Now my question...you said "The Dad was nearly duped". Is that a common thng? I ask cause 9 YEARS LATER, the Dad here is ALWAYS duped. Infact....I look bad for her rotten behavior. In my own home I have the "all kids do that". Or "she is just a kid. Cut her some slack". Cut her some slack when I have to tell her to do the same little menial task 5 times EVERY day for 3 years. It gets old. If Dad is not home she does it perfectly....when Dad is home she is all about triangulation. She is a totally different child in front of him. Is this something you deal with too??

Integrity Singer said...

ooo Bren! Good thoughts on rewording my phrasing about knowing! i'll be implementing that posthaste!

um, on triangulation, Sissy just tries to corner one of us, it swings both ways. Whomever waivers just a smidge becomes her target. When we catch her trying to dupe one of us or play one of us against the other, we make sure she knows we're on to her in a public way ("public" being so that the other family members are aware of it not "public" as in out in public). That usually puts a lid on it for awhile.

GB's Mom said...

I don't want to rain on your parade, but it sounds like progress :) {{{Hugs}}}

Integrity Singer said...

lol GBsmom - progress for her or for ME? I think it's more likely progress for me. :-)

GB's Mom said...

It is easier the second time around! And I meant progress for both :)

FosterAbba said...

The lying about the obvious is just so frustrating. Makes me want to stab myself with a titanium spork every time.

Kelly said...

Oh my Beth. I keep saying if Beth would use that brain power she uses to come up with all the lies and manipulation for the stuff she really needs to know she would be a genius. LOL Actually and sadly it takes so much more brain power for her to tell the truth. It is exhausting and frustrating for her to tell the truth. Wears her out.

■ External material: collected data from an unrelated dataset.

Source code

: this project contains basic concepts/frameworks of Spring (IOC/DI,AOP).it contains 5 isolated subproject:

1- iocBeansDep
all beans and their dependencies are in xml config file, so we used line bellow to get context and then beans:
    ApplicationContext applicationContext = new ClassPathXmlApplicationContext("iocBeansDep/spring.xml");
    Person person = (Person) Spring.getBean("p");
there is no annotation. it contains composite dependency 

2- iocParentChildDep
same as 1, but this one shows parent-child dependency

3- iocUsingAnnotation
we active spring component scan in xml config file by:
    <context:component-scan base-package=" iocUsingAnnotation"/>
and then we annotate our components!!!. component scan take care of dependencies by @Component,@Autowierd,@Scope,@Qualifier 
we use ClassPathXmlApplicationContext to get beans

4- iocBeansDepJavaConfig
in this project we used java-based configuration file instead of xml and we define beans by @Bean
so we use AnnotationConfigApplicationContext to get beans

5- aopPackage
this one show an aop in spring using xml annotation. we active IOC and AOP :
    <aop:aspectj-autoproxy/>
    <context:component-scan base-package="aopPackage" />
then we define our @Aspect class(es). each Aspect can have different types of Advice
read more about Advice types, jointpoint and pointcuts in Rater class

stellarparenting.com said...

this reminds of the camp song Boom Chicka Boom where there is a line that says
2nd verse same as the first, a whole lot louder and a whole lot worse
We have a lot of that going around here to usually about brushing teeth and washing hands - I took several deep breaths this morning before I let there games send me ober the edge, then I read your post and I was sure that you were in my house!

Jules said...

I don't have any advice but just wanted to tell you to keep your head up. You are doing a great job.

Also, GO PHILLIES and FLYERS!

robyncalgary said...

I'm reading through archives to present day entries and have yet to comment. I have no experience with RAD or any other alphabet disorders but I just felt the need to comment and so fully agree with your comment that extra details=lying. I'm a single mom of 2 girls and my baby's dad I believe is either sociopathic, borderline personality or similar and that's him to a T.

With nothing else important to add I'll just say I enjoy your writing style and am thinking of and praying for you and your family.